» **TASK STATEMENT**
Below are records; report the number of lines among them that include the word "docs", and nothing further.

» **Data items**
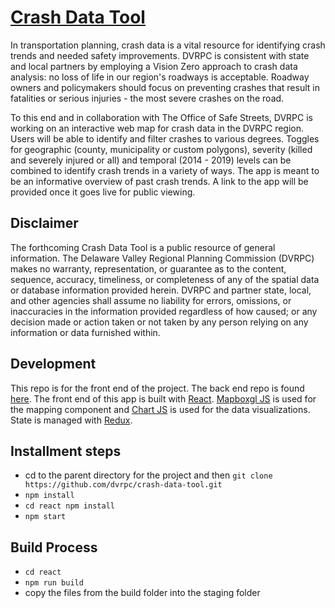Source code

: # [Crash Data Tool](https://www.dvrpc.org/webmaps/crash-data)
In transportation planning, crash data is a vital resource for identifying crash trends and needed safety improvements. DVRPC is consistent with state and local partners by employing a Vision Zero approach to crash data analysis: no loss of life in our region's roadways is acceptable. Roadway owners and policymakers should focus on preventing crashes that result in fatalities or serious injuries - the most severe crashes on the road.

To this end and in collaboration with The Office of Safe Streets, DVRPC is working on an interactive web map for crash data in the DVRPC region. Users will be able to identify and filter crashes to various degrees. Toggles for geographic (county, municipality or custom polygons), severity (killed and severely injured or all) and temporal (2014 - 2019) levels can be combined to identify crash trends in a variety of ways. The app is meant to be an informative overview of past crash trends. A link to the app will be provided once it goes live for public viewing. 

## Disclaimer
The forthcoming Crash Data Tool is a public resource of general information. The Delaware Valley Regional Planning Commission (DVRPC) makes no warranty, representation, or guarantee as to the content, sequence, accuracy, timeliness, or completeness of any of the spatial data or database information provided herein. DVRPC and partner state, local, and other agencies shall assume no liability for errors, omissions, or inaccuracies in the information provided regardless of how caused; or any decision made or action taken or not taken by any person relying on any information or data furnished within.

## Development
This repo is for the front end of the project. The back end repo is found [here](https://github.com/dvrpc/crash-api). The front end of this app is built with <a href="https://reactjs.org/">React</a>. <a href="https://docs.mapbox.com/mapbox-gl-js/api/">Mapboxgl JS</a> is used for the mapping component and <a href="https://www.chartjs.org/">Chart JS</a> is used for the data visualizations. State is managed with <a href="https://redux.js.org/">Redux</a>.

<!-- * A Python API was built for this app using <a href="https://fastapi.tiangolo.com/">FastAPI</a>, you can view the <a href="https://cloud.dvrpc.org/api/crash-data/v1/docs">documentation here</a>. Data is stored in a <a href="https://www.postgresql.org/">PostgreSQL</a> database. Vector tiles and other mapping information were created in house and are hosted on a <a href="https://www.digitalocean.com/">Digital Ocean Droplet</a>. -->

## Installment steps
* cd to the parent directory for the project and then `git clone https://github.com/dvrpc/crash-data-tool.git`
* `npm install` 
* `cd react npm install`
* `npm start`

## Build Process
* `cd react`
* `npm run build`
* copy the files from the build folder into the staging folder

» **THE COMPLETED TASK**
2